What lines of the listing include the string "bien"? Show them all.

* **DATASET ENTRIES**
= Beginning of Section =

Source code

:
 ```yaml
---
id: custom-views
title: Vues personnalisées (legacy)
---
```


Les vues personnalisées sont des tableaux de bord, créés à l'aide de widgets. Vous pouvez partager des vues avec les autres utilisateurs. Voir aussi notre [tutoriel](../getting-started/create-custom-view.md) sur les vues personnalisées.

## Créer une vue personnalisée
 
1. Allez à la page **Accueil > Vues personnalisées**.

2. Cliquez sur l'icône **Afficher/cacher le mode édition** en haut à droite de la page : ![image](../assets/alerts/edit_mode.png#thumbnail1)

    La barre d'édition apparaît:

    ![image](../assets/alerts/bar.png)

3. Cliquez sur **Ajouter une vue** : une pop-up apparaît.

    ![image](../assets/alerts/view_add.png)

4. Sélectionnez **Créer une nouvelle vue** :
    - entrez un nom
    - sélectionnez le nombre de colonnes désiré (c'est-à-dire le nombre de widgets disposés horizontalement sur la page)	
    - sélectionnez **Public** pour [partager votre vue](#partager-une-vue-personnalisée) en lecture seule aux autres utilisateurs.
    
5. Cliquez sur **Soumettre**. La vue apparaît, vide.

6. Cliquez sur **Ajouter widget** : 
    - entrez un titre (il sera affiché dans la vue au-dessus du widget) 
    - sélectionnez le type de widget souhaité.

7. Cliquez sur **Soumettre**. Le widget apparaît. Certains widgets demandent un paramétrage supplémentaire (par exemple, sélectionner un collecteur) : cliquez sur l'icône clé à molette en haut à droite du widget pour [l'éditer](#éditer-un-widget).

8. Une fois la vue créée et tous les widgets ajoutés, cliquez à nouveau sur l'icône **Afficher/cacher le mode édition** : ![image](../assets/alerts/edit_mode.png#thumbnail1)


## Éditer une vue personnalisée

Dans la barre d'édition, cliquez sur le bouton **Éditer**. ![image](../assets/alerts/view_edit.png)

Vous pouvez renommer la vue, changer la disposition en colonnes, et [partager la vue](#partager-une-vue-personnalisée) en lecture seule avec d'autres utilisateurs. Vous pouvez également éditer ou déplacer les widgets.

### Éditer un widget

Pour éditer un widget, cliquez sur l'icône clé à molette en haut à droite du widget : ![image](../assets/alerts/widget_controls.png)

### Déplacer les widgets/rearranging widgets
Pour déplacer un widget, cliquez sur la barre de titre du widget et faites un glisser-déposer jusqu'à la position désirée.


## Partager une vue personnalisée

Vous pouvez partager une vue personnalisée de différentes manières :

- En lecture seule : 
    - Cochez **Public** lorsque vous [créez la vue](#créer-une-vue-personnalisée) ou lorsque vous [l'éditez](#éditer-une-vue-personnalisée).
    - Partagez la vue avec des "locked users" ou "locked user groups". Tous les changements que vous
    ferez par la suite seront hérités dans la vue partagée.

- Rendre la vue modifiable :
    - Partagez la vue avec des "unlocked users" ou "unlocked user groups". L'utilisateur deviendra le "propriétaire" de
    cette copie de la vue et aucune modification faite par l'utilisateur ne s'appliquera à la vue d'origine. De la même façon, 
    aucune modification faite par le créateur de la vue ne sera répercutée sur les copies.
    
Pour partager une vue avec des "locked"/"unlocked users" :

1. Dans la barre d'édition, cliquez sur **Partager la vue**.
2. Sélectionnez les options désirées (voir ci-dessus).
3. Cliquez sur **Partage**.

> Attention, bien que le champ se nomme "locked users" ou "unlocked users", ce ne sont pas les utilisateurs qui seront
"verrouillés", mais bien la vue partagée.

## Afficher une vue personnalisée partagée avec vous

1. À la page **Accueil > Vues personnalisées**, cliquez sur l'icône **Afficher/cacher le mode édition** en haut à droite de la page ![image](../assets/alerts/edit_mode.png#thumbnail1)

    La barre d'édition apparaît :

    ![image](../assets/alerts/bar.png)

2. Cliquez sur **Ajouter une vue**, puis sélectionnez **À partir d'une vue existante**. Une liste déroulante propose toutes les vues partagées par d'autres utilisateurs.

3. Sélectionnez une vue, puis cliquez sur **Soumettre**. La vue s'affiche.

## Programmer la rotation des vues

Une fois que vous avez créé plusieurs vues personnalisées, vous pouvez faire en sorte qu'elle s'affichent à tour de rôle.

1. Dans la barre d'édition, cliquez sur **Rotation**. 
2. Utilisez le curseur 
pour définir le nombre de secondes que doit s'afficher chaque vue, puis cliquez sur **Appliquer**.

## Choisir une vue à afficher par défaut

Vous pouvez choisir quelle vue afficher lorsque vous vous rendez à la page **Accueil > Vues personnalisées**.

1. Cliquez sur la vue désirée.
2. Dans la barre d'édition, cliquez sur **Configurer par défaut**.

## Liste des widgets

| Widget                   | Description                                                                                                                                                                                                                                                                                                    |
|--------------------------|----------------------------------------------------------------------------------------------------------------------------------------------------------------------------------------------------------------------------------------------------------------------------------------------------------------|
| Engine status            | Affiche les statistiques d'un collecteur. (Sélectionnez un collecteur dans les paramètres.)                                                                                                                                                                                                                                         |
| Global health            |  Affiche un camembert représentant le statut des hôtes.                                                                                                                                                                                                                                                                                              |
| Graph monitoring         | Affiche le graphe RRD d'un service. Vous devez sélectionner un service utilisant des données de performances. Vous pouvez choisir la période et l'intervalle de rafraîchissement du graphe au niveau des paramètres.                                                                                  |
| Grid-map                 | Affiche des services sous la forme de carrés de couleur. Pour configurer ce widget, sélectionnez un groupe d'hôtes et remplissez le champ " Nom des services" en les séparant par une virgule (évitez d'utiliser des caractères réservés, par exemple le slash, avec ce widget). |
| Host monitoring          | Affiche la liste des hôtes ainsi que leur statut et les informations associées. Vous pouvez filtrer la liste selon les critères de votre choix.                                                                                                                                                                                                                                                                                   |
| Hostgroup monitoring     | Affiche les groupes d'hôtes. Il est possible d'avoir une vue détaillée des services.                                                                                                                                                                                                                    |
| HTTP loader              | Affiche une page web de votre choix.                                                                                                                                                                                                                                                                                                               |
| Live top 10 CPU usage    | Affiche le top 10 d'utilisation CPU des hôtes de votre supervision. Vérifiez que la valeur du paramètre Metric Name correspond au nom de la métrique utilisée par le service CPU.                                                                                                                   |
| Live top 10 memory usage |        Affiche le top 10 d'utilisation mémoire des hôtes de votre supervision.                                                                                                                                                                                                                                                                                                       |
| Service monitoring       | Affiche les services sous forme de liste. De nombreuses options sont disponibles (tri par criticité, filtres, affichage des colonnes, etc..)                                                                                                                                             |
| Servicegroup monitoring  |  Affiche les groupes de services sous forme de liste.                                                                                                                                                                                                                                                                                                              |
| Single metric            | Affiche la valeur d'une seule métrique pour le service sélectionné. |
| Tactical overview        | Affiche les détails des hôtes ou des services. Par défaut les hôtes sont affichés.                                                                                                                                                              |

= End of Section =

* **TASK ANSWER**
> Attention, bien que le champ se nomme "locked users" ou "unlocked users", ce ne sont pas les utilisateurs qui seront
"verrouillés", mais bien la vue partagée.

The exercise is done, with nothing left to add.